Юлюс спросил, куда я девал шкуры убитых оленей. Я ответил, что оставил их в снегу за зимовьем, так как понятия не имел, что с ними делать. Шкура диких северных оленей ценится выше, чем домашних — меньше линяет, особенно если олень добыт в начале зимы, объяснил Юлюс, и мы пошли за этими шкурами. Когда мы втащили шкуры в избушку и разложили на полу, Юлюс присвистнул. Олени-то — ручные, домашние! Где ты их ухлопал? Я обстоятельно рассказал, где да как, не упустил ни одной подробности, а он показал мне отчетливые полоски чуть ниже голов на этих шкурах и сообщил, что это подстриженный мех, так оленеводы метят свое стадо, подскабливая шкуру ножами. Мы отправились на то место, где я убил оленей. Юлюс долго изучал следы на снегу и наконец решил: здесь кормилось смешанное стадо. Часто бывает, что самцы диких северных оленей отбивают от стада ручных десять — двадцать важенок и отгоняют этот гарем подальше от людей, а со временем оленухи забывают о своем прошлом, дичают, а оленята от них родятся совсем уже дикие, никогда не видевшие человека и не знающие его запаха. Диким оленям вовсе не трудно обзавестись таким гаремом, поскольку дикие и ростом крупней, и силой превосходят своих одомашненных соперников. Видать, и у оленей женский пол чтит мужскую силу, покоряется ей — недаром каждый год часть важенок уходит за дикими оленями в бескрайние просторы тайги. Именно такими и оказались убитые мной оленухи. Теперь я понял, почему после выстрела убежал не весь табун. Та, вторая, важенка осталась, так как выстрел ей не в новинку, «Не удивил ее и выступивший из тайги человек, поскольку она еще не успела одичать, не забыла еще дружбы с людьми, — сказал Юлюс и поддел меня: — Ты радуйся, что хоть так обошлось. А ухлопал бы домашних, не беглых оленей, хозяин бы тебя хоть из-под земли достал, и столько было бы стыда и срама, что хоть на край света беги. Тебе-то что, а меня охотники бы без соли съели, не простили бы такого безобразия».
Мне стало обидно. Я запальчиво огрызнулся:
— Нет того чтобы спасибо сказать — поедом ешь меня, разносишь на все корки. Почем я знаю — дикие они или домашние?
— А зачем у людей голова на плечах?
— Посмотрел бы я на тебя, как ты со своей головой будешь в городе действовать. Станешь посреди тротуара — ни туда ни сюда, пугало огородное!
— Я там, между прочим, ничего не забыл, в твоих городах.
— Было бы чем гордиться! Рыбы хоть своих детей и не знают, зато не забывают родины, каждый год находят к ней дорогу и возвращаются к нерестилищам. А ты?!
— Что — я?!
— Тебе не только на все города наплевать, как ты сам говоришь. Тебе и на родину чихать!

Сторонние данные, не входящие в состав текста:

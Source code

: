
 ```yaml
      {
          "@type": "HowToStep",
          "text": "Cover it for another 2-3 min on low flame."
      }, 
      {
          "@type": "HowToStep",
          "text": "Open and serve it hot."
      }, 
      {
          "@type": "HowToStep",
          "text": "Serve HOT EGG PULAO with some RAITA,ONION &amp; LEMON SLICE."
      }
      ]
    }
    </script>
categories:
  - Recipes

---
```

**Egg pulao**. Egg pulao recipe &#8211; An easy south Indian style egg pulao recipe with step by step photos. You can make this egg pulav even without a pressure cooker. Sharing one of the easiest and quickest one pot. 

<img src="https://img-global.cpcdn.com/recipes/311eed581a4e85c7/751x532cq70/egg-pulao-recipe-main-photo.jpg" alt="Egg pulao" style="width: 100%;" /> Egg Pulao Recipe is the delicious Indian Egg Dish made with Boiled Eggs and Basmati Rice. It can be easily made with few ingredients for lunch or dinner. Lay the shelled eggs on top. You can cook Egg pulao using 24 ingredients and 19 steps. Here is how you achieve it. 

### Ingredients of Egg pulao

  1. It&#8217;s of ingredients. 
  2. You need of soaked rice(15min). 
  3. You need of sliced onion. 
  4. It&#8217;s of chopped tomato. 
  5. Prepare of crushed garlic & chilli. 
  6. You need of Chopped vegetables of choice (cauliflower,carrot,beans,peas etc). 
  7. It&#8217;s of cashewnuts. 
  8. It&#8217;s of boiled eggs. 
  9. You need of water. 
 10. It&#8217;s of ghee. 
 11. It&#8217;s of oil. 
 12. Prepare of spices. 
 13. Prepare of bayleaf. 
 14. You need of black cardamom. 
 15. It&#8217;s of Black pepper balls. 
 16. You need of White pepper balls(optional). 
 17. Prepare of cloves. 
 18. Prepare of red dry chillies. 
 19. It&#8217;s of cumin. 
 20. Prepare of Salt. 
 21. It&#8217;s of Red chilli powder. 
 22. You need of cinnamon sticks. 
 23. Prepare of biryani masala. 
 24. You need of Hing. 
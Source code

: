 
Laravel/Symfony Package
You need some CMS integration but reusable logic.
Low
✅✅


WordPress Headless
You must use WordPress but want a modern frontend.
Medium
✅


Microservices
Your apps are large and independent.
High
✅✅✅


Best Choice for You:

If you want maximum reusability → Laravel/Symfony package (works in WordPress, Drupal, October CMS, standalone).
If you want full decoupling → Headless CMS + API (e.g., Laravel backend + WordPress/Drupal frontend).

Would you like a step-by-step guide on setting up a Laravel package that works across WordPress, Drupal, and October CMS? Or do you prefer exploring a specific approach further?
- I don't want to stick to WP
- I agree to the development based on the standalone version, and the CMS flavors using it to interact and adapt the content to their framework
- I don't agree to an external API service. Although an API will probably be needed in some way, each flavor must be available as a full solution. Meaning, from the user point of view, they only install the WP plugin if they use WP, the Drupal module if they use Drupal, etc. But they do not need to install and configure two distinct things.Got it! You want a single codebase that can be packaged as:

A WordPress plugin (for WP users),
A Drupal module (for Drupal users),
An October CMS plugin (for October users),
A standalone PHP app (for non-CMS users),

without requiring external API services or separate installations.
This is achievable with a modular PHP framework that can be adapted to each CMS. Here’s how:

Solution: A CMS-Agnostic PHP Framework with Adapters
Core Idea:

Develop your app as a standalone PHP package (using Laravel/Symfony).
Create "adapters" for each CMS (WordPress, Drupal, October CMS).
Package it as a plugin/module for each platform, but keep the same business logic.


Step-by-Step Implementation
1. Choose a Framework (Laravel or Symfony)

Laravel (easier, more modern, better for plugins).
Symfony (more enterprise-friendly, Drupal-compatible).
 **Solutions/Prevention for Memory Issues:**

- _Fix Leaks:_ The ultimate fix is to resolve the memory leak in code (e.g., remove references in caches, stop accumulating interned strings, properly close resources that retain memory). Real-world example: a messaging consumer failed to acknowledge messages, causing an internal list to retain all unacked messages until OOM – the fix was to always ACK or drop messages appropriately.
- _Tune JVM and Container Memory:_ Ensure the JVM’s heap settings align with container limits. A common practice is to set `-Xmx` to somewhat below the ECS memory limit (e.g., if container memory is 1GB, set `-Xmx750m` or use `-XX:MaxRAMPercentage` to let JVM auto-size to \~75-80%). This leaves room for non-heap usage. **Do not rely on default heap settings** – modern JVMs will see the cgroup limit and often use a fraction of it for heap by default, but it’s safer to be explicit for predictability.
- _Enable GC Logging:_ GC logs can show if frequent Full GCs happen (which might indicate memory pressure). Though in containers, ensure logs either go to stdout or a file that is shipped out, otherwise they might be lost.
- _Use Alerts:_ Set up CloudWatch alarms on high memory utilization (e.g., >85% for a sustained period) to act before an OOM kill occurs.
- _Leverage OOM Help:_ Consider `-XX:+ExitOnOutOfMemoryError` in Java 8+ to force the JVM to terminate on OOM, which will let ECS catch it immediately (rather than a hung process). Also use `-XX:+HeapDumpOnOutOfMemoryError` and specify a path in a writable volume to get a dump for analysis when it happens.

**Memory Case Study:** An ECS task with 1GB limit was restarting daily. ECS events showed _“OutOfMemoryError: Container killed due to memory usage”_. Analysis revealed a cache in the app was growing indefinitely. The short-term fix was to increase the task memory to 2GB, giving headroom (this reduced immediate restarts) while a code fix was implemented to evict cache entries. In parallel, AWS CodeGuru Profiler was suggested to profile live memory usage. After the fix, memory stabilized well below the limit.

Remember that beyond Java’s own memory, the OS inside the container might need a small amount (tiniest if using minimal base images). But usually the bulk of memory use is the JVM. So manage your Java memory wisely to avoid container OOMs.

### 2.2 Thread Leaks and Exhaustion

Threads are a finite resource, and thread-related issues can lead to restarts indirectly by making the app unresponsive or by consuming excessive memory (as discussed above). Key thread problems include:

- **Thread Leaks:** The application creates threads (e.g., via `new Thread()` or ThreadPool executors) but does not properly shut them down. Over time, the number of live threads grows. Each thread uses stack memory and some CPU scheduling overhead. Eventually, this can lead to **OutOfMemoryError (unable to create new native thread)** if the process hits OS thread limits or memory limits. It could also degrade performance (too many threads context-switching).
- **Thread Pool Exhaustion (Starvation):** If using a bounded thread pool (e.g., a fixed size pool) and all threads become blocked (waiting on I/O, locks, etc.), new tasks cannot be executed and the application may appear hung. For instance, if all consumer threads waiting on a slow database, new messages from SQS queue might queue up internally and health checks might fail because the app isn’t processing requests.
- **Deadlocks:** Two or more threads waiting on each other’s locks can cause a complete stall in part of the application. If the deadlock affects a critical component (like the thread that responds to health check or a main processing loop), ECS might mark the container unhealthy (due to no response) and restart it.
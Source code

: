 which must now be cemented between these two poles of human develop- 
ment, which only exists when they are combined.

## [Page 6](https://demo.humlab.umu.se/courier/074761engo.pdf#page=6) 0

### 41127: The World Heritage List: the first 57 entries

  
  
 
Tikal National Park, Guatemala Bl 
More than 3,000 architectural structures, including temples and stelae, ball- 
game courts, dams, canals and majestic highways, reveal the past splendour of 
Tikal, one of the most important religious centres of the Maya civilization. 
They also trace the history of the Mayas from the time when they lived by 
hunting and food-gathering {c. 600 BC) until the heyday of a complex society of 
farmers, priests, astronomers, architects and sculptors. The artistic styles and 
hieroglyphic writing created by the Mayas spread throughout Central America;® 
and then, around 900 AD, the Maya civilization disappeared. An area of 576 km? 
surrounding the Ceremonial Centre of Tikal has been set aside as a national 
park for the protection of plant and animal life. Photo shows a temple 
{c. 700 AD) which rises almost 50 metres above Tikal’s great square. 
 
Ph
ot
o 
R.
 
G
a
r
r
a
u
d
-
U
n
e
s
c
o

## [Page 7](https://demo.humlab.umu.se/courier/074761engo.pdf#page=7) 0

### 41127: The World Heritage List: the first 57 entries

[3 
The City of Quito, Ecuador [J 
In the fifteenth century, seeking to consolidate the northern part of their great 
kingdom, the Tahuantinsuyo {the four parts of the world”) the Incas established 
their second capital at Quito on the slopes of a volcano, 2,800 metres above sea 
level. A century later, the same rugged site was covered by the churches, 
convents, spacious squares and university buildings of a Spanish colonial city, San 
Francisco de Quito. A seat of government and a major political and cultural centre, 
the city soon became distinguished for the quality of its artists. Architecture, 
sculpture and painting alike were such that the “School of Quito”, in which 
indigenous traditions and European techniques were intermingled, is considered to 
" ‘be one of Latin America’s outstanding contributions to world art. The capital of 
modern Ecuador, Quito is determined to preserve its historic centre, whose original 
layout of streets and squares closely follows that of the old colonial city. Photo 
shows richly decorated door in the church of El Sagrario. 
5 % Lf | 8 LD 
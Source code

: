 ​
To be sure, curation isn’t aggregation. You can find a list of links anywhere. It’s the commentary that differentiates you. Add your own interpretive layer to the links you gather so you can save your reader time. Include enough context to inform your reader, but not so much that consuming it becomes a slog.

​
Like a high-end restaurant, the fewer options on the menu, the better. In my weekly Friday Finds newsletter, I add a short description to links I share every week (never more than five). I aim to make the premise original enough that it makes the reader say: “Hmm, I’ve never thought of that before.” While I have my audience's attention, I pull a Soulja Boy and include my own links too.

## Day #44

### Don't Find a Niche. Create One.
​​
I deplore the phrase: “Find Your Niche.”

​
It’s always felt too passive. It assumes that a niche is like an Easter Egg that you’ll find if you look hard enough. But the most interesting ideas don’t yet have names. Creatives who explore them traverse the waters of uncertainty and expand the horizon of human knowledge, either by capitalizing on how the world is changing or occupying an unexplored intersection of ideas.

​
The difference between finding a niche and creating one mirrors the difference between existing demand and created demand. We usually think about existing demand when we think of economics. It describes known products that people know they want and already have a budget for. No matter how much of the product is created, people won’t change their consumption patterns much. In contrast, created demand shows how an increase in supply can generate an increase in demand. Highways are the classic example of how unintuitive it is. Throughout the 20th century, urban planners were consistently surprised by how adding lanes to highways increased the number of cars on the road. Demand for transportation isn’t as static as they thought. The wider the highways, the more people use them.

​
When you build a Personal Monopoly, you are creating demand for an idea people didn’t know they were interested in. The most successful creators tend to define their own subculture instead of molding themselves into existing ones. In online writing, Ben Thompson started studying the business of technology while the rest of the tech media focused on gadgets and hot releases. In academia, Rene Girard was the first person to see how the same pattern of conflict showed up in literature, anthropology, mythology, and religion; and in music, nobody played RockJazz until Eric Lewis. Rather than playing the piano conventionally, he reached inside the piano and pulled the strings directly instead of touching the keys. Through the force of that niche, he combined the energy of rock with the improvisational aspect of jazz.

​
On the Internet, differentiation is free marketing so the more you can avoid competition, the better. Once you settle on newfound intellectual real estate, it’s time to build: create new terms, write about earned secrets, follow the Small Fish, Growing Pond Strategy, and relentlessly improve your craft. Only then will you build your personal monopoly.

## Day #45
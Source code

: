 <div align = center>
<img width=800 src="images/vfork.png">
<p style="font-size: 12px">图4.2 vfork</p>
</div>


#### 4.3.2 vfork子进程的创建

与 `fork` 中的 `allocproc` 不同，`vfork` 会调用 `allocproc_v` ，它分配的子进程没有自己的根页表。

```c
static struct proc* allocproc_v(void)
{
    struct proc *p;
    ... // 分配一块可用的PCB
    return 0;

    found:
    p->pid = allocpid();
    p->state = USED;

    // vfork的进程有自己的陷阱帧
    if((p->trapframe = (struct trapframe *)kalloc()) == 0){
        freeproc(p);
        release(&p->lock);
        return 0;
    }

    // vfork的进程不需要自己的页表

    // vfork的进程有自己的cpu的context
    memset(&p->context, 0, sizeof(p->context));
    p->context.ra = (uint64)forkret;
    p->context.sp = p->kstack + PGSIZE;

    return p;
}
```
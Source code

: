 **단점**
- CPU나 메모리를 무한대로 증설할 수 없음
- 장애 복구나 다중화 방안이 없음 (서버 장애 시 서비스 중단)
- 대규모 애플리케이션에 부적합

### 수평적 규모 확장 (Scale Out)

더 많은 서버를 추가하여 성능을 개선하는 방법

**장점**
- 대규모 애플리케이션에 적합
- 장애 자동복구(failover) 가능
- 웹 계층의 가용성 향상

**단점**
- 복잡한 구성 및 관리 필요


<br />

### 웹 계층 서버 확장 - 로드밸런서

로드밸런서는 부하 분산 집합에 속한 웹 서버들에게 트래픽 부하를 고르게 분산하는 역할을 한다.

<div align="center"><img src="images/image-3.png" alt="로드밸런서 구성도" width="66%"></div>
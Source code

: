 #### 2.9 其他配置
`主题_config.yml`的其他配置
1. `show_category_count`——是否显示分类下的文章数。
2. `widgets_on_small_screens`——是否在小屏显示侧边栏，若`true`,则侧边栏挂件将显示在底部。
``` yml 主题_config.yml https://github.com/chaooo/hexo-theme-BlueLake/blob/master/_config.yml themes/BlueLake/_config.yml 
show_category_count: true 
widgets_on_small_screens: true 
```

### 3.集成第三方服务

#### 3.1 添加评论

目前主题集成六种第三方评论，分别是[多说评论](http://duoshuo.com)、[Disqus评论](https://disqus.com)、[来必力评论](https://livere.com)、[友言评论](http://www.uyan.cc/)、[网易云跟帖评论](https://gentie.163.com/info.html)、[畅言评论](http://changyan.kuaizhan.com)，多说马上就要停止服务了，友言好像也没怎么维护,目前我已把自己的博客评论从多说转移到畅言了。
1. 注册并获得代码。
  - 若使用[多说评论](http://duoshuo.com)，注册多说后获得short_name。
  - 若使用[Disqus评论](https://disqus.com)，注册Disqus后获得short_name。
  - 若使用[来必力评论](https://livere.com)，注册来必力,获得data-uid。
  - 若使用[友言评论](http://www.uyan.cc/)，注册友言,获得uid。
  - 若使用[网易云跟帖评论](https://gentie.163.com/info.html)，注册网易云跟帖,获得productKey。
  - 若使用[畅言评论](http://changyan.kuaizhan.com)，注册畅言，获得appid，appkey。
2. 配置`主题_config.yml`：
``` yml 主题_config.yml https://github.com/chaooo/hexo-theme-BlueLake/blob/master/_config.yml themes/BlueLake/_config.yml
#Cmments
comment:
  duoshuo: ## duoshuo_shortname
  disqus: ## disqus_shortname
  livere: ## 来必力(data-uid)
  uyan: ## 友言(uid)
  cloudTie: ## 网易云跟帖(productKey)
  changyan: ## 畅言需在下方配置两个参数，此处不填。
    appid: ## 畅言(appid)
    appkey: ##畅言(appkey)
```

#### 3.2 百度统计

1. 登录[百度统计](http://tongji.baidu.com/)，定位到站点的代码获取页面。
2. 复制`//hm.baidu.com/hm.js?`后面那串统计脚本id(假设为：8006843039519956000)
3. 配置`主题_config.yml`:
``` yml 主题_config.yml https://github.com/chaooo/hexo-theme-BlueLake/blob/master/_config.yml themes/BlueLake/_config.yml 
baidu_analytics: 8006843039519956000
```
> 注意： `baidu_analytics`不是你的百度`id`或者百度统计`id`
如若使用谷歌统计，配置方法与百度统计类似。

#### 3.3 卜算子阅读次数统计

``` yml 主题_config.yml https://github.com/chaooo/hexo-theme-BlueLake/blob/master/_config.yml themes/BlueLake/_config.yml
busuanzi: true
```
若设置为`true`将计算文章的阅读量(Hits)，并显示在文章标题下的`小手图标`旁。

Я думал, Юлюс хлопнет дверью и уйдет, ну в общем, что-нибудь подобное… А он вдруг сел на колоду перед печкой, закурил, долго молчал, а потом проговорил:
— Ты вот все коришь меня Литвой…
— А что? Скажешь, зря?
— Ты говоришь так, будто я ее предал…
— Что-то вроде…
— Лучше бы помолчал, раз уж ничего не знаешь. Ты и представить себе не можешь, да тебе и во сне не снилось, во что нам всем стала Литва, какой ценой заплатили за нее мои родители.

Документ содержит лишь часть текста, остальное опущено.